Há um necessário debate sobre garantias constitucionais do contraditório e da ampla defesa e, em última análise, do próprio Estado de Direito, que deve ser enfrentado sem paixões partidárias ou ideológicas. De fato, os fins não justificam os meios, e não faz o menor sentido combater a corrupção atacando a lei e a ordem. Porém, não acredito em qualquer mácula que leve a uma invalidação ou nulidade processual capaz de colocar em xeque a imparcialidade da Justiça, nem mesmo sobre as supostas conversas entre procuradores e o juízo da ação penal. As sentenças condenatórias passaram por um duplo (em alguns casos, quádruplo) grau de jurisdição, aferindo assim a lisura processual. E, se houver algum recurso aceito, que ótimo. Viva a democracia e as instituições!

Alguns ainda tentam deslegitimar a Lava Jato ao argumentar que a condução dos processos seguiu interesses político-partidários e atacou apenas um lado da corrente ideológica. Quem diz tal coisa certamente não compreende os princípios norteadores do direito processual penal, que determina que a jurisdição estabelecida na 13.ª Vara Criminal de Curitiba aplica-se a todos os processos conexos às denúncias na Petrobras, definindo assim a competência do juiz natural.

Além do mais, há aí uma questão lógica: se a Lava Jato supostamente atacou apenas um lado do espectro ideológico, não deveríamos ter mais forças-tarefas como a Lava Jato em vez de atacar a maior frente de combate à corrupção do país? Se ninguém em sã consciência defenderia a corrupção abertamente, por que tanta gente quer ver a Lava Jato sepultada?
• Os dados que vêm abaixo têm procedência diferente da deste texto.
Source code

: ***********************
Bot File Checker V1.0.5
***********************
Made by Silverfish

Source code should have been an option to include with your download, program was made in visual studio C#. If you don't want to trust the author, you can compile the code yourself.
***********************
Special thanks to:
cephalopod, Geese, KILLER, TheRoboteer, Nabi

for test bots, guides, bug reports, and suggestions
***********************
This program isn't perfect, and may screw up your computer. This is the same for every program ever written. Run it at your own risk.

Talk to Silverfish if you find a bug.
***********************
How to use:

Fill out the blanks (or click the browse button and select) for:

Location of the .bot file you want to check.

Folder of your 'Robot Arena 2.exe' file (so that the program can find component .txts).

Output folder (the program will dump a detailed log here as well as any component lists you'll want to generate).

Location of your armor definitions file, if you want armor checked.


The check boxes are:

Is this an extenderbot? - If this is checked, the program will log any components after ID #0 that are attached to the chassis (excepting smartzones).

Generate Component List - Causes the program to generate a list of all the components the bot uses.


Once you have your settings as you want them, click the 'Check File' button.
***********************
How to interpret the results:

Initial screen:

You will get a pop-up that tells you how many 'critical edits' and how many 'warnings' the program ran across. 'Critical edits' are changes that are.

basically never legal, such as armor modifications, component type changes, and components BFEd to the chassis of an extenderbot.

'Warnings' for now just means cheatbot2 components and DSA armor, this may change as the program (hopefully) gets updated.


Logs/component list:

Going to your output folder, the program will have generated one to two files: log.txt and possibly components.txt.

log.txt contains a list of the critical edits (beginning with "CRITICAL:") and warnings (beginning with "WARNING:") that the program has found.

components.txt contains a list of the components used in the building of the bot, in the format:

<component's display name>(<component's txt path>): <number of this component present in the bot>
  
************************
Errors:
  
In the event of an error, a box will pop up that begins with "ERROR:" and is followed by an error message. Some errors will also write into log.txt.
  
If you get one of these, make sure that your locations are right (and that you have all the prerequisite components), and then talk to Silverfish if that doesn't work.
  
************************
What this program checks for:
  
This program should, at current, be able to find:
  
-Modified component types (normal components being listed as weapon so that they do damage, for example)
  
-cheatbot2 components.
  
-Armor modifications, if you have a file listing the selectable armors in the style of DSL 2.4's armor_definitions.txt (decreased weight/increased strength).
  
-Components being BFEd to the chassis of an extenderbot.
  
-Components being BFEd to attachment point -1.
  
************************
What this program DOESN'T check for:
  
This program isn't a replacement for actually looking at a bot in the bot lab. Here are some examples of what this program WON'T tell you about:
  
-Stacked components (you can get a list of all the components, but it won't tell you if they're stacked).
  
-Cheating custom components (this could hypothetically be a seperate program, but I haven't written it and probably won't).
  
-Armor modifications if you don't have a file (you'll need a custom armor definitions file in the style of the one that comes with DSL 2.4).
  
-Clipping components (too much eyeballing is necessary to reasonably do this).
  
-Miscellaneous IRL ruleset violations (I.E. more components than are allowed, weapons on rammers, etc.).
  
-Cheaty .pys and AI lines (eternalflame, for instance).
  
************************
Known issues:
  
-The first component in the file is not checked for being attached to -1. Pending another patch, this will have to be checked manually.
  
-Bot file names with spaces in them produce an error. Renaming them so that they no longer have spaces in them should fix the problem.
Assim, repito: o que está em jogo é muito maior que questões pontuais de processualística penal. O legado da Lava Jato e o seu modelo de combate à corrupção estão em xeque. Se desejamos mitigar esse mal tão terrível que afeta a saúde pública, tira dinheiro da educação e de obras de infraestrutura, não podemos simplesmente ceder às estratégias de forças poderosas a quem a corrupção interessa. Caso contrário, a história da operação italiana Mãos Limpas se repetirá, transformando o cenário de corrupção de modo ainda mais desolador do que antes. Qualquer semelhança com a Mani Pulite não é mera coincidência.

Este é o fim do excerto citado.